### PROBLEM STATEMENT
Word for word, write out all of the data below.

[Collected data]

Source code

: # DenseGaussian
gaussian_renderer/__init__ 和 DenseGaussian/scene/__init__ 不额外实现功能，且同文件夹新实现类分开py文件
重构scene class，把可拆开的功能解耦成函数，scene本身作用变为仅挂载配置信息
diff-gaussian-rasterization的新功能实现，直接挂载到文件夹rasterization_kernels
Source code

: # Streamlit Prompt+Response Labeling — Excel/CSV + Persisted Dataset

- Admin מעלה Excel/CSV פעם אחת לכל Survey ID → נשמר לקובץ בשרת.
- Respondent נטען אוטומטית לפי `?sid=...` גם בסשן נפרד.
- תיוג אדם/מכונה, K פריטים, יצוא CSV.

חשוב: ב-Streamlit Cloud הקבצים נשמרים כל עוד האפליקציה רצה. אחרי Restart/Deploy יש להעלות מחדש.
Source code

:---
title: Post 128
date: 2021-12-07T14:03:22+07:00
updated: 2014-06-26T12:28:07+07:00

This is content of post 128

### REPLY
Source code

: # DenseGaussian
gaussian_renderer/__init__ 和 DenseGaussian/scene/__init__ 不额外实现功能，且同文件夹新实现类分开py文件
重构scene class，把可拆开的功能解耦成函数，scene本身作用变为仅挂载配置信息
diff-gaussian-rasterization的新功能实现，直接挂载到文件夹rasterization_kernels
Source code

: # Streamlit Prompt+Response Labeling — Excel/CSV + Persisted Dataset

- Admin מעלה Excel/CSV פעם אחת לכל Survey ID → נשמר לקובץ בשרת.
- Respondent נטען אוטומטית לפי `?sid=...` גם בסשן נפרד.
- תיוג אדם/מכונה, K פריטים, יצוא CSV.

חשוב: ב-Streamlit Cloud הקבצים נשמרים כל עוד האפליקציה רצה. אחרי Restart/Deploy יש להעלות מחדש.
Source code

:---
title: Post 128
date: 2021-12-07T14:03:22+07:00
updated: 2014-06-26T12:28:07+07:00

This is content of post 128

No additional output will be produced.